第9章 深夜零時、闇。
【No side】
「もぉ、中也さんの意地っ張り」
泉は文句を云いながらもぞもぞと布団に潜り込んだ。布団は仄かに中也の香りがする。何だか落ち着く匂いだ。泉は疲れからかすぐに意識が沈んだ。

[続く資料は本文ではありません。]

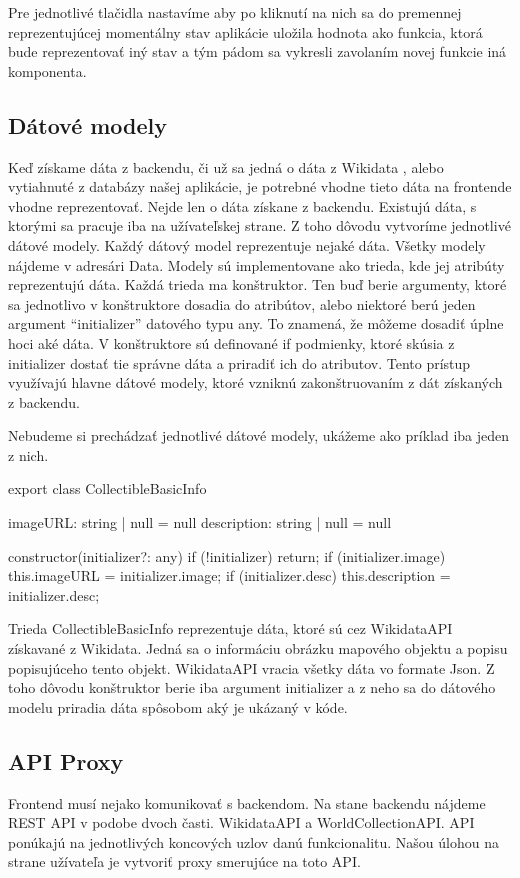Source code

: Pre jednotlivé tlačidla nastavíme aby po kliknutí na nich sa do premennej reprezentujúcej momentálny stav 
aplikácie uložila hodnota ako funkcia, ktorá bude reprezentovať iný stav a tým pádom sa vykresli zavolaním novej funkcie iná komponenta. 

\subsection*{Dátové modely}
Keď získame dáta z backendu, či už sa jedná o dáta z Wikidata , alebo vytiahnuté z databázy našej aplikácie, je potrebné vhodne tieto dáta na frontende vhodne reprezentovať.  
Nejde len o dáta získane z backendu. Existujú dáta, s ktorými sa pracuje iba na užívateľskej strane. Z toho dôvodu vytvoríme jednotlivé dátové modely. 
Každý dátový model reprezentuje nejaké dáta. Všetky modely nájdeme v adresári Data. Modely sú implementovane ako trieda, kde jej atribúty reprezentujú dáta. 
Každá trieda ma konštruktor. Ten buď berie argumenty, ktoré sa jednotlivo v konštruktore dosadia do atribútov, alebo niektoré berú jeden argument “initializer” datového typu any.
To znamená, že môžeme dosadiť úplne hoci aké dáta. V konštruktore sú definované if podmienky, ktoré skúsia z initializer dostať tie správne dáta a priradiť ich do atributov. 
Tento prístup využívajú hlavne dátové modely, ktoré vzniknú zakonštruovaním z dát získaných z backendu. 

Nebudeme si prechádzať jednotlivé dátové modely, ukážeme ako príklad iba jeden z nich. 
\begin{code}
export class CollectibleBasicInfo {
    imageURL: string | null = null
    description: string | null = null

    constructor(initializer?: any) {
        if (!initializer) return;
        if (initializer.image) this.imageURL = initializer.image;
        if (initializer.desc) this.description = initializer.desc;
    }
}
\end{code}

Trieda CollectibleBasicInfo reprezentuje dáta, ktoré sú cez WikidataAPI získavané z Wikidata. Jedná sa o informáciu obrázku mapového objektu a popisu popisujúceho tento objekt. 
WikidataAPI vracia všetky dáta vo formate Json. Z toho dôvodu konštruktor berie iba argument initializer a z neho sa do dátového modelu priradia dáta spôsobom aký je ukázaný v kóde. 

\subsection*{API Proxy}
Frontend musí nejako komunikovať s backendom. Na stane backendu nájdeme REST API v podobe dvoch časti. WikidataAPI a WorldCollectionAPI. API ponúkajú na jednotlivých koncových uzlov  
danú funkcionalitu. Našou úlohou na strane užívateľa je vytvoriť proxy smerujúce na toto API.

ミシッと扉が歪む音がする。泉の意識は物音がする度に浮上しては沈んだ。ずっと気を張った生活をしていた所為か、眠りはかなり浅くなってしまっていた。
「……誰かいる……?」
だが誰の気配も感じない。そうだ、此処はポートマフィア。わたしを狙う人は此処まで追って来る筈もない。泉は安心したのか、今度は先程よりも深い眠りについた。
***
泉が眠りについた頃、扉がゆっくりと開いた。
「おやおや、何とも可愛い女子でありんすなぁ。私の部隊に配属して貰うように首領に言っておきまひょ」
花魁のような言葉遣いの和装美女が泉の寝顔を覗き込んでいた。
「あんまし見んなよ姐さん。やっと眠ったんだからよ」
美女に苦言を呈すのは中也。美女は楽しそうに笑った。
「ほほほ。相当此の娘が気に入りの様じゃな、中也?」
「善いから、今晩だけ泊めてくれよ」
そんな会話をしていると、泉がもぞりと身じろぎした。眉間に皺を寄せ、少し夢見が悪いような表情だ。
「ん……太宰、さん……」
ポソリと呟かれたその名は中也の元相棒で彼女の恋人でもある男のモノ。
美女はそれを聞いてまた面白そうに笑った。
「おやまぁ。この子お主の相棒が好きな様じゃな?」
「知るか。此奴は俺とマフィアを選んだんだ、あの青鯖の事なんざ忘れさせてやる」
「ほほほ。お熱いのぅ」
パタンと扉が閉まる。それと同時に泉の目から涙が零れた。